## Required action
Reproduce the entries beneath exactly, without their images.

## Record set
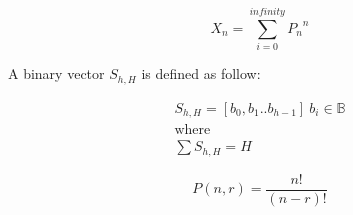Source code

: \begin{equation}
X_n = \sum_{i=0}^{infinity} {P_n}^n
\end{equation}

A binary vector $S_{h,H}$ is defined as follow:

\begin{align}
S_{h,H} = [b_{0}, b_{1} .. b_{h-1}] ~ b_{i} \in \mathbb{B}\\
\text{where}\\
\sum S_{h,H} = H
\end{align}




\begin{equation}
P(n,r) = \frac{n!}{(n-r)!}
\end{equation}
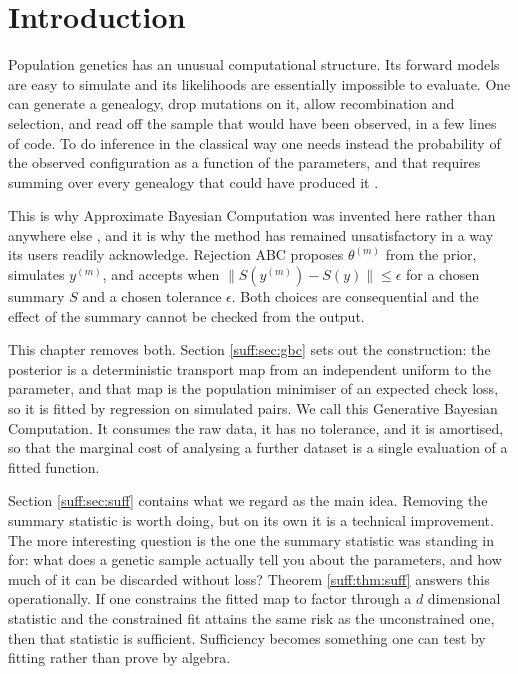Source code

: \section{Introduction}

Population genetics has an unusual computational structure. Its forward models are easy to
simulate and its likelihoods are essentially impossible to evaluate. One can generate a
genealogy, drop mutations on it, allow recombination and selection, and read off the sample
that would have been observed, in a few lines of code. To do inference in the classical way
one needs instead the probability of the observed configuration as a function of the
parameters, and that requires summing over every genealogy that could have produced it
\citep{suff:kingman1982}.

This is why Approximate Bayesian Computation was invented here rather than anywhere else
\citep{suff:tavare1997,suff:pritchard1999}, and it is why the method has remained
unsatisfactory in a way its users readily acknowledge. Rejection ABC proposes $\theta^{(m)}$
from the prior, simulates $y^{(m)}$, and accepts when $\|S(y^{(m)})-S(y)\|\le\epsilon$ for a
chosen summary $S$ and a chosen tolerance $\epsilon$. Both choices are consequential and
the effect of the summary cannot be checked from the output.

This chapter removes both. Section \ref{suff:sec:gbc} sets out the construction: the
posterior is a deterministic transport map from an independent uniform to the parameter, and
that map is the population minimiser of an expected check loss, so it is fitted by regression
on simulated pairs. We call this Generative Bayesian Computation. It consumes the raw data,
it has no tolerance, and it is amortised, so that the marginal cost of analysing a further
dataset is a single evaluation of a fitted function.

Section \ref{suff:sec:suff} contains what we regard as the main idea. Removing the summary
statistic is worth doing, but on its own it is a technical improvement. The more interesting
question is the one the summary statistic was standing in for: what does a genetic sample
actually tell you about the parameters, and how much of it can be discarded without loss?
Theorem \ref{suff:thm:suff} answers this operationally. If one constrains the fitted map to
factor through a $d$ dimensional statistic and the constrained fit attains the same risk as
the unconstrained one, then that statistic is sufficient. Sufficiency becomes something one
can test by fitting rather than prove by algebra.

## Answer to this problem
Source code

: \begin{equation}
X_n = \sum_{i=0}^{infinity} {P_n}^n
\end{equation}

A binary vector $S_{h,H}$ is defined as follow:

\begin{align}
S_{h,H} = [b_{0}, b_{1} .. b_{h-1}] ~ b_{i} \in \mathbb{B}\\
\text{where}\\
\sum S_{h,H} = H
\end{align}




\begin{equation}
P(n,r) = \frac{n!}{(n-r)!}
\end{equation}
Source code

: \section{Introduction}

Population genetics has an unusual computational structure. Its forward models are easy to
simulate and its likelihoods are essentially impossible to evaluate. One can generate a
genealogy, drop mutations on it, allow recombination and selection, and read off the sample
that would have been observed, in a few lines of code. To do inference in the classical way
one needs instead the probability of the observed configuration as a function of the
parameters, and that requires summing over every genealogy that could have produced it
\citep{suff:kingman1982}.

This is why Approximate Bayesian Computation was invented here rather than anywhere else
\citep{suff:tavare1997,suff:pritchard1999}, and it is why the method has remained
unsatisfactory in a way its users readily acknowledge. Rejection ABC proposes $\theta^{(m)}$
from the prior, simulates $y^{(m)}$, and accepts when $\|S(y^{(m)})-S(y)\|\le\epsilon$ for a
chosen summary $S$ and a chosen tolerance $\epsilon$. Both choices are consequential and
the effect of the summary cannot be checked from the output.

This chapter removes both. Section \ref{suff:sec:gbc} sets out the construction: the
posterior is a deterministic transport map from an independent uniform to the parameter, and
that map is the population minimiser of an expected check loss, so it is fitted by regression
on simulated pairs. We call this Generative Bayesian Computation. It consumes the raw data,
it has no tolerance, and it is amortised, so that the marginal cost of analysing a further
dataset is a single evaluation of a fitted function.

Section \ref{suff:sec:suff} contains what we regard as the main idea. Removing the summary
statistic is worth doing, but on its own it is a technical improvement. The more interesting
question is the one the summary statistic was standing in for: what does a genetic sample
actually tell you about the parameters, and how much of it can be discarded without loss?
Theorem \ref{suff:thm:suff} answers this operationally. If one constrains the fitted map to
factor through a $d$ dimensional statistic and the constrained fit attains the same risk as
the unconstrained one, then that statistic is sufficient. Sufficiency becomes something one
can test by fitting rather than prove by algebra.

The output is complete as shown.